## Exercise instructions
Lines with "purchaseToken": pull these out of the listing below.

## Dataset excerpts
_ _ _
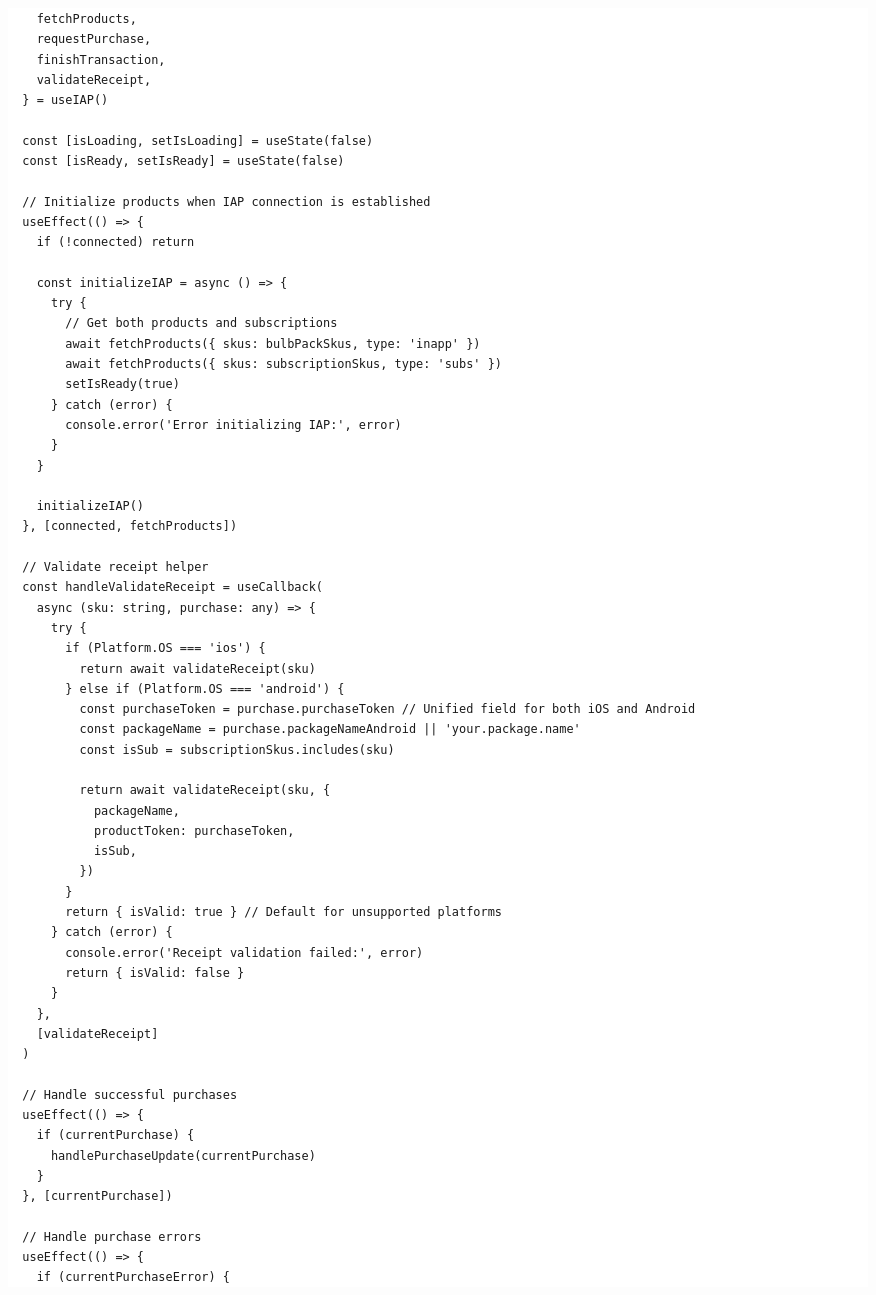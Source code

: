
 ```tsx
    fetchProducts,
    requestPurchase,
    finishTransaction,
    validateReceipt,
  } = useIAP()

  const [isLoading, setIsLoading] = useState(false)
  const [isReady, setIsReady] = useState(false)

  // Initialize products when IAP connection is established
  useEffect(() => {
    if (!connected) return

    const initializeIAP = async () => {
      try {
        // Get both products and subscriptions
        await fetchProducts({ skus: bulbPackSkus, type: 'inapp' })
        await fetchProducts({ skus: subscriptionSkus, type: 'subs' })
        setIsReady(true)
      } catch (error) {
        console.error('Error initializing IAP:', error)
      }
    }

    initializeIAP()
  }, [connected, fetchProducts])

  // Validate receipt helper
  const handleValidateReceipt = useCallback(
    async (sku: string, purchase: any) => {
      try {
        if (Platform.OS === 'ios') {
          return await validateReceipt(sku)
        } else if (Platform.OS === 'android') {
          const purchaseToken = purchase.purchaseToken // Unified field for both iOS and Android
          const packageName = purchase.packageNameAndroid || 'your.package.name'
          const isSub = subscriptionSkus.includes(sku)

          return await validateReceipt(sku, {
            packageName,
            productToken: purchaseToken,
            isSub,
          })
        }
        return { isValid: true } // Default for unsupported platforms
      } catch (error) {
        console.error('Receipt validation failed:', error)
        return { isValid: false }
      }
    },
    [validateReceipt]
  )

  // Handle successful purchases
  useEffect(() => {
    if (currentPurchase) {
      handlePurchaseUpdate(currentPurchase)
    }
  }, [currentPurchase])

  // Handle purchase errors
  useEffect(() => {
    if (currentPurchaseError) {
```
_ _ _
## Written answer
          const purchaseToken = purchase.purchaseToken // Unified field for both iOS and Android
            productToken: purchaseToken,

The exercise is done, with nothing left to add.